"Avoid evil, do good, and purify the mind." -Dhammapada
My teacher's teacher on the Theravada side, Ayya Khema, liked to say that 'A moment of samadhi is a moment of purification.' But what does this mean - what's being purified, how does it work, and why would you want to do it anyway?
In order to explore this, we'll first look at a central feature of meditation which often surprises people at first, and can make us wonder if we're doing something wrong. (Spoiler alert: you're probably not.)
'Help! My practice is going wrong!'
It's a pretty common experience for first-time retreatants. We've come on retreat to experience peace of mind, serenity, deep states of bliss and love - and all we can think about is difficult relationships, unpleasant events from our childhood, our deepest resentments, fears and sources of shame. To make matters worse, everyone else seems to be sitting there peacefully, probably totally blissed out, while we can't even manage to focus on the breath for more than five seconds without yet another irritation surfacing.

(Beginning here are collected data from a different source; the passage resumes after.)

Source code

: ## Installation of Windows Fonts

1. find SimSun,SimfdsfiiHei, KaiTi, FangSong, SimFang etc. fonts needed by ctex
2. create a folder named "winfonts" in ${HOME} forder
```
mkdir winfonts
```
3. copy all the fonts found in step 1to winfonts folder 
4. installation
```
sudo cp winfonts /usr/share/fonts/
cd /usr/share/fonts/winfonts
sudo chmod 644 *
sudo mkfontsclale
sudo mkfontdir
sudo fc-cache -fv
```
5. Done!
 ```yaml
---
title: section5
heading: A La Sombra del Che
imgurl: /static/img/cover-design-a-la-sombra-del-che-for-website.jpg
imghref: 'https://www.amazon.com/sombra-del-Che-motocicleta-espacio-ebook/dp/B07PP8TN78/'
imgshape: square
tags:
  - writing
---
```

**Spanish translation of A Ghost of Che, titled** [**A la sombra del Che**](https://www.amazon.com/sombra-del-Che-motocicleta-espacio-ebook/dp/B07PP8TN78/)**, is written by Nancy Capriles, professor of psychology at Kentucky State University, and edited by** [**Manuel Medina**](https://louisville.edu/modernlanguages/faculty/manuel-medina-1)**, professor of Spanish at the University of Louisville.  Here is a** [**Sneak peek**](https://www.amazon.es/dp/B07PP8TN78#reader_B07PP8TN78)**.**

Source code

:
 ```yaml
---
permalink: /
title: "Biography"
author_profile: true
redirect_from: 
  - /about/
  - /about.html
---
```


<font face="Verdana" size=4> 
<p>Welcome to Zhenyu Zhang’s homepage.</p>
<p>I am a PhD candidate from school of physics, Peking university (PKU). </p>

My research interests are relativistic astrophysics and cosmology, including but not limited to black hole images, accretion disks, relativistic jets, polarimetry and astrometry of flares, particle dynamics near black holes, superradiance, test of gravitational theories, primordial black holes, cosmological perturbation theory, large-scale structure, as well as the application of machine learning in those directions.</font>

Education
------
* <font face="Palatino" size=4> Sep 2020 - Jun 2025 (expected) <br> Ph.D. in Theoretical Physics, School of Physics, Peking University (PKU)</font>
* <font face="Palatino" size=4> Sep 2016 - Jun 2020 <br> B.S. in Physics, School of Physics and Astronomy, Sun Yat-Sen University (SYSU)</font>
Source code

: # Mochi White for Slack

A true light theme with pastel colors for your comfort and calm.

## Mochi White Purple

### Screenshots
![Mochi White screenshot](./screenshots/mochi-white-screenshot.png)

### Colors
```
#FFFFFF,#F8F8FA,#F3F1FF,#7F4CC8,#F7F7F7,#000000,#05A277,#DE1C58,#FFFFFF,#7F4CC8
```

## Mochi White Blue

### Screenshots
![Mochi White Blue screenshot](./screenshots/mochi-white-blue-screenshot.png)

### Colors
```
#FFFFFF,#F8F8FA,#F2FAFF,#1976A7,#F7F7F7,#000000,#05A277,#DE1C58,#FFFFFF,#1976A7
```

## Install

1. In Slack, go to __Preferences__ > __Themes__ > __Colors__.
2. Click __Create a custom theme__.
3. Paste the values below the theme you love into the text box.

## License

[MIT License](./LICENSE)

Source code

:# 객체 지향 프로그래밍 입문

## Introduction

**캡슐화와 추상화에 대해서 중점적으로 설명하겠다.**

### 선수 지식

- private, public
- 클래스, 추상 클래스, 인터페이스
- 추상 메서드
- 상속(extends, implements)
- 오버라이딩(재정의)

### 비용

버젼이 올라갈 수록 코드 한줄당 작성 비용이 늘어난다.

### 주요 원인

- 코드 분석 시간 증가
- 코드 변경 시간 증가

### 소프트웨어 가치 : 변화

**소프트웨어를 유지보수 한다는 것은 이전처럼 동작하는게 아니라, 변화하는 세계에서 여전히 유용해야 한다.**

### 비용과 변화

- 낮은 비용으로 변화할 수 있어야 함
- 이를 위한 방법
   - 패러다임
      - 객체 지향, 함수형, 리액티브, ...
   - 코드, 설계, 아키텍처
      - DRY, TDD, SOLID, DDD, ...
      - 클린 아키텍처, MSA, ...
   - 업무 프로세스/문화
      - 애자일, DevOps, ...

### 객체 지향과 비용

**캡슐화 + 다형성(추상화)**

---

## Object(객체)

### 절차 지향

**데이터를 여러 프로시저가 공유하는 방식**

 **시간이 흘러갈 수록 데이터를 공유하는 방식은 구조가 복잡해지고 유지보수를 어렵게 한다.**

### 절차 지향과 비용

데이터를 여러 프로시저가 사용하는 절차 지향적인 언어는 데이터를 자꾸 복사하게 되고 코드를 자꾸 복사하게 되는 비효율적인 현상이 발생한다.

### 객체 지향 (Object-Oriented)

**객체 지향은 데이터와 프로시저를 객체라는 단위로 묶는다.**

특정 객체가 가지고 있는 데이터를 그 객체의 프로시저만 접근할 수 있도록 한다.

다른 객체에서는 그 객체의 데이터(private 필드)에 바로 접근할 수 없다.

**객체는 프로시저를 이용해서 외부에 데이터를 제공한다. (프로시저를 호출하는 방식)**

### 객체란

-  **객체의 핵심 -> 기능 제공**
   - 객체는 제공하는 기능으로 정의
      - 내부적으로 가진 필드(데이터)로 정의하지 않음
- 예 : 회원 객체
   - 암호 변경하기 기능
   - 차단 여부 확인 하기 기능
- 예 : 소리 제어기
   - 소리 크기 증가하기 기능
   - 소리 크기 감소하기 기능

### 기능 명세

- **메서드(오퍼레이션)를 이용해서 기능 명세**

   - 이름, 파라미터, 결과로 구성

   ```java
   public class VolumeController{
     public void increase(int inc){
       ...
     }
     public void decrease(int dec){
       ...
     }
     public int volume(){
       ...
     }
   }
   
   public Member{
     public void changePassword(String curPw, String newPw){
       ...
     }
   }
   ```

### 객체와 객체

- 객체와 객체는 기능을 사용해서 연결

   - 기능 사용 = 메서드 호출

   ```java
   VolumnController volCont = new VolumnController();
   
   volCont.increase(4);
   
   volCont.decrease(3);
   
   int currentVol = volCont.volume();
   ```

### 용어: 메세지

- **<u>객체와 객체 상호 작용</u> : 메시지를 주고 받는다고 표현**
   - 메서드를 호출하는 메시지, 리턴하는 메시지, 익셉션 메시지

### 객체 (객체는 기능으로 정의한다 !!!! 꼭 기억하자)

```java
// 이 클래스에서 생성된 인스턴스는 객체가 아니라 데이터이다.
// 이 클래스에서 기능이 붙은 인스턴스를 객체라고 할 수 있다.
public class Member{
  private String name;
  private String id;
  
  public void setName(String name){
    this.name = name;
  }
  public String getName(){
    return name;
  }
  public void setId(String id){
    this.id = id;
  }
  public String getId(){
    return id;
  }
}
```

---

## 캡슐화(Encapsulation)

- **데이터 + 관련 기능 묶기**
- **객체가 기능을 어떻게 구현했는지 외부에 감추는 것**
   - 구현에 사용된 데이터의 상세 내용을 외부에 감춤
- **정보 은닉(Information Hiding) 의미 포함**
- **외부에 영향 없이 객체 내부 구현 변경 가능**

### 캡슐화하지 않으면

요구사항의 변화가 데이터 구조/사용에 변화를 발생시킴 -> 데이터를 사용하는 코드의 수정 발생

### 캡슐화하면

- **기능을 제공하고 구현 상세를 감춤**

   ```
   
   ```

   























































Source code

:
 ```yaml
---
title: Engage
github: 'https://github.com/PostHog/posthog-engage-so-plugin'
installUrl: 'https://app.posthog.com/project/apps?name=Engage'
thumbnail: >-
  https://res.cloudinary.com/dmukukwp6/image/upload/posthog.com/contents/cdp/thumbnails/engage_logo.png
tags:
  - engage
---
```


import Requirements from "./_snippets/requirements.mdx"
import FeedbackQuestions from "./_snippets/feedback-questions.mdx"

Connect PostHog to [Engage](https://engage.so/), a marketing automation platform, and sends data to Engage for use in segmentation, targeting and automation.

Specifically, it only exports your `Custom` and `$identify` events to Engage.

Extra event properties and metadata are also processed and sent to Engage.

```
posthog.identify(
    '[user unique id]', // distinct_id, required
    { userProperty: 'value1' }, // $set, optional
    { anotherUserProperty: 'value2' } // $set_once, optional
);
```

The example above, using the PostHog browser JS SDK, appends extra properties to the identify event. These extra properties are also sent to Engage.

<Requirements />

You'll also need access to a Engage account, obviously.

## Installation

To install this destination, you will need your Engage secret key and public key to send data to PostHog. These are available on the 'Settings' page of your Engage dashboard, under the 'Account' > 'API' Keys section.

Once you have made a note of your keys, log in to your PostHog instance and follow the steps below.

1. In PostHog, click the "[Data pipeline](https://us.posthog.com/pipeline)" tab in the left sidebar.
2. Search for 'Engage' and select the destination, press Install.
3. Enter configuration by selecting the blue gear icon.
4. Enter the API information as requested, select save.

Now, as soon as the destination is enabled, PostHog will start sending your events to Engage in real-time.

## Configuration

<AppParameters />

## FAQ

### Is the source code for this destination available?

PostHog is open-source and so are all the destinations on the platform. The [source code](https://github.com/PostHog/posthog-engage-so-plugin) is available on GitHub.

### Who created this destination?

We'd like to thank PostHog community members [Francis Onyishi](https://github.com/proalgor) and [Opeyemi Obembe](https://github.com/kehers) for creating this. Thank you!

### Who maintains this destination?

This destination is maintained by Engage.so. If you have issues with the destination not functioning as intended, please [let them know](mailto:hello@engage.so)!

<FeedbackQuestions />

Another way it can happen is in the course of daily life practice. Maybe your daily sit has been in a bit of a holding pattern lately - fairly stable, fairly peaceful, nothing special but it seems to be going OK. Then something difficult happens at work, or in your family, or maybe there's no obvious trigger at all - but suddenly your time on the cushion becomes excruciating, a never-ending stream of mind-wandering through difficult, unpleasant thoughts and memories. It seems like you've totally forgotten how to meditate - last week you could stay on the breath pretty well, but now you're lucky if you even remember to start meditating - some days you just spend twenty minutes straight raging away to yourself.
Actually, although it might not seem that way, nothing is going wrong. This is an important (perhaps essential) part of the process - not the most pleasant part, for sure, but important nevertheless. Sooner or later, our difficult material will come up, and it's important to have some sense of what's going on and how to work with it.
Warning label: be careful with trauma
Before we go further, it's worth saying that not all 'difficult material' is created equal. For many of us, the vast majority of what comes up (maybe even all of it) can be worked with in meditation. However, for individuals with a history of serious trauma (what's being called 'big-T trauma' these days), meditation is actually often not a good idea. In this case, working with a qualified therapist or counsellor is really important to avoid re-traumatising yourself and compounding the problem. So if this is you, or you think it might be you, please consider speaking to someone about it, rather than just jumping in both feet first with meditation.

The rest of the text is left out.